図5(b)は、本実施形態におけるP2P用DNSサーバSPの制御部11の追加クラス化ホスト名決定処理における処理例を示すフローチャートである。先ず、制御部11は、受信した新規ノード追加メッセージに、コンテンツ保存情報が含まれているか否かを判定する(ステップS31)。このとき、制御部11は、新規ノード追加メッセージにコンテンツ保存情報が含まれていると判定した場合には(ステップS31:YES)、参加してきたノードが最も多く保存しているコンテンツに対応するクラス化ホスト名を、そのノードのIPアドレスの追加対象として決定する(ステップS32)。具体的に、制御部11は、コンテンツ保存情報と一致するクラス化ホスト名を、追加対象として決定する。制御部11は、ステップS32の処理を終えると、ステップS34に移行する。
ステップS31において、制御部11は、新規ノード追加メッセージにコンテンツ保存情報が含まれていないと判定した場合には(ステップS31:NO)、単位時間あたり問い合わせ回数が最も多いクラス化ホスト名を、追加対象として決定する(ステップS33)。具体的に、制御部11は、各問い合わせ回数情報について、問い合わせ回数情報に含まれる全要素の値を合算して、単位時間あたり問い合わせ回数を求める。そして、制御部11は、計算された単位時間あたり問い合わせ回数が最も多い問い合わせ回数情報に対応するクラス化ホスト名を、追加対象として決定する。制御部11は、ステップS33の処理を終えると、ステップS34に移行する。
ステップS34において、制御部11は、追加対象として決定されたクラス化ホスト名に現在対応付けられているIPアドレスの個数が閾値A以上であるか否かを判定する。このとき、制御部11は、追加対象として決定されたクラス化ホスト名に現在対応付けられているIPアドレスの個数が閾値A以上ではないと判定した場合には(ステップS34:NO)、追加クラス化ホスト名決定処理を終了させる。
一方、制御部11は、追加対象として決定されたクラス化ホスト名に現在対応付けられているIPアドレスの個数が閾値A以上であると判定した場合には(ステップS34:YES)、追加対象として決定されたクラス化ホスト名を分割し、そのクラス化ホスト名が格納されたレコードを分割する(ステップS35)。なお、分割の詳細な処理内容は、ゾーン情報の詳細の項において既に説明されている。次いで、制御部11は、分割された複数のクラス化ホスト名のうち何れか1つのクラス化ホスト名を、追加対象として決定する(ステップS36)。制御部11は、ステップS36の処理を終えると、追加クラス化ホスト名決定処理を終了させる。

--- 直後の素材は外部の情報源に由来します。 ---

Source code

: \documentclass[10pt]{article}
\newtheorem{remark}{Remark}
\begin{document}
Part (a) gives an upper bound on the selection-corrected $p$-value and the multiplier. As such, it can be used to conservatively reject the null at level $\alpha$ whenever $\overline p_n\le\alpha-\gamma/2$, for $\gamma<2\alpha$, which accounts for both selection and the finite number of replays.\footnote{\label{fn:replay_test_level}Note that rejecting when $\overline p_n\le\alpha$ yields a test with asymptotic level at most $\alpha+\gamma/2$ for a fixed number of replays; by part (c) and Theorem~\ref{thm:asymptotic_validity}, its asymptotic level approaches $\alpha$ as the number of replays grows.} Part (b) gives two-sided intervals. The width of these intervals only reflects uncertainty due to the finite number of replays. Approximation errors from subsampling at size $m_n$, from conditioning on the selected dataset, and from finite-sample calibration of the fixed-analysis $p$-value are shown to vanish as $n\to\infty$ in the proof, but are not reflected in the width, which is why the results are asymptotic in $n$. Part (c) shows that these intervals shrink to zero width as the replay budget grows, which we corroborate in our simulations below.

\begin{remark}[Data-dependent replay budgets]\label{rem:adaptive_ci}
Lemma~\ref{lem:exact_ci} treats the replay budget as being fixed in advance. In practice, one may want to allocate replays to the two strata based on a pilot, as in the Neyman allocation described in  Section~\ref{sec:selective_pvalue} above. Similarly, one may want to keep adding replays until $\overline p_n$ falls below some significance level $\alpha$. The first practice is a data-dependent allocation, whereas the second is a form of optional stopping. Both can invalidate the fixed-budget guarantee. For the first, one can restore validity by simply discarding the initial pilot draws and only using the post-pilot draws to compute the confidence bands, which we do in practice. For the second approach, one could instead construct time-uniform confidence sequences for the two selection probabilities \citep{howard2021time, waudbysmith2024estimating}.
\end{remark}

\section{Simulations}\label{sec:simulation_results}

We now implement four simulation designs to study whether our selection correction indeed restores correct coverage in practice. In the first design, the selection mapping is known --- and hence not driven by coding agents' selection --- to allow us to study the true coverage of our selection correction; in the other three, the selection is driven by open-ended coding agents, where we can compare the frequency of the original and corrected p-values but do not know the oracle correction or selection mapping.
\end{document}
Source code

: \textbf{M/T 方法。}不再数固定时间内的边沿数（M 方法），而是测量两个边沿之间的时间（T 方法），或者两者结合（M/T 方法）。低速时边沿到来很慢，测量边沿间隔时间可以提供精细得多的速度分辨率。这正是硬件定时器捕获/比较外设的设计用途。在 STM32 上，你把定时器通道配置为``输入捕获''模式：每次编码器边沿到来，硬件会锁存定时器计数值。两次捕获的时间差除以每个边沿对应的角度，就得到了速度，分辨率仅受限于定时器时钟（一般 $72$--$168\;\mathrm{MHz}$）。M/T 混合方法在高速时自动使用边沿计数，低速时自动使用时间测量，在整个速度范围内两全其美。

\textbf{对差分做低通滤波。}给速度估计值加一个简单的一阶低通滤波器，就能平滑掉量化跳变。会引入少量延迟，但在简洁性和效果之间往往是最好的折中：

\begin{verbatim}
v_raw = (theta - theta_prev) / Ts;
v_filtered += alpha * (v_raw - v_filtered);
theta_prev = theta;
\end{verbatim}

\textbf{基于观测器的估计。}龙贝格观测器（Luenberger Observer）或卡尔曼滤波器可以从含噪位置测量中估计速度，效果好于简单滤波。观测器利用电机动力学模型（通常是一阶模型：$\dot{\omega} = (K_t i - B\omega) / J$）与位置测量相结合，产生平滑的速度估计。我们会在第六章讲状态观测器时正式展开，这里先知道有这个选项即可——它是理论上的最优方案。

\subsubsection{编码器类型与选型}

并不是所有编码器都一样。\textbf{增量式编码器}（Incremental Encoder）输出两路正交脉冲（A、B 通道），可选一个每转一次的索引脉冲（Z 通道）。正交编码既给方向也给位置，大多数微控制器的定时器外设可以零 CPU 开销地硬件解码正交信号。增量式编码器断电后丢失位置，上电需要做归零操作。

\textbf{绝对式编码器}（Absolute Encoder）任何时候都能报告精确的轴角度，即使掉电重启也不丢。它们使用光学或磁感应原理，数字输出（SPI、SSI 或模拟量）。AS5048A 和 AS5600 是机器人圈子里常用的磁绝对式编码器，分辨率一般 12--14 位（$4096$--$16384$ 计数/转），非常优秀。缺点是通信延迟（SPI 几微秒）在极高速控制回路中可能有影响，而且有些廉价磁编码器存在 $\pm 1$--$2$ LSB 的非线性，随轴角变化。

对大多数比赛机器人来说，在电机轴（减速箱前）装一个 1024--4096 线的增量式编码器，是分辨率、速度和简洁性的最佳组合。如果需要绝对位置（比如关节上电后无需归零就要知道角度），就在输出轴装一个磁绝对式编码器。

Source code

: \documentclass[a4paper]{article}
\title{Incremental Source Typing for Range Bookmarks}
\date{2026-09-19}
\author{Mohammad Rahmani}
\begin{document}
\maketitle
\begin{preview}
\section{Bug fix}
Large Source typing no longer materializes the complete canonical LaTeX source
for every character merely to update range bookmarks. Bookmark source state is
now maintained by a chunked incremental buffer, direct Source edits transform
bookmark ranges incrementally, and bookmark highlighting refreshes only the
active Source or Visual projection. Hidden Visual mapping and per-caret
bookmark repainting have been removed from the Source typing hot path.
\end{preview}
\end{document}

図5(c)は、本実施形態におけるP2P用DNSサーバSPの制御部11の生存確認・離脱ノード削除処理における処理例を示すフローチャートである。先ず、制御部11は、ゾーン情報に設定されているIPアドレスのうち1つのIPアドレスを取得する(ステップS41)。次いで、制御部11は、取得したIPアドレスに対応するノードの生存確認を行う(ステップS42)。具体的に、制御部11は、取得したIPアドレスに対応するノードに生存確認要求メッセージを送信する。そして、制御部11は、ノードからの生存確認応答メッセージの受信待ちを行う。
次いで、制御部11は、取得したIPアドレスに対応するノードが生存しているか否かを判定する(ステップS43)。このとき、制御部11は、生存確認要求メッセージを送信してから所定時間が経過する前に生存確認応答メッセージを受信した場合には、ノードが生存していると判定する(ステップS43:YES)。この場合、制御部11は、ステップS47に移行する。
一方、制御部11は、生存確認要求メッセージを送信してから所定時間が経過しても生存確認応答メッセージを受信しなかった場合には、ノードは生存していないと判定する(ステップS43:NO)。この場合、制御部11は、取得したIPアドレスをゾーン情報から削除することにより、IPアドレスとクラス化ホスト名との対応付けを削除する(ステップS44)。次いで、制御部11は、IPアドレスが削除されたクラス化ホスト名に現在対応付けられているIPアドレスの個数が閾値B以下であるか否かを判定する(ステップS45)。このとき、制御部11は、IPアドレスが削除されたクラス化ホスト名に現在対応付けられているIPアドレスの個数が閾値B以下ではないと判定した場合には(ステップS45:NO)、ステップS47に移行する。
一方、制御部11は、IPアドレスが削除されたクラス化ホスト名に現在対応付けられているIPアドレスの個数が閾値B以下であると判定した場合には(ステップS45:YES)、IPアドレスが削除されたクラス化ホスト名と他のクラス化ホスト名とを統合し、これらのクラス化ホスト名が格納されていたレコードを統合する(ステップS46)。なお、統合の詳細な処理内容は、ゾーン情報の詳細の項において既に説明されている。次いで、制御部11は、ステップS47に移行する。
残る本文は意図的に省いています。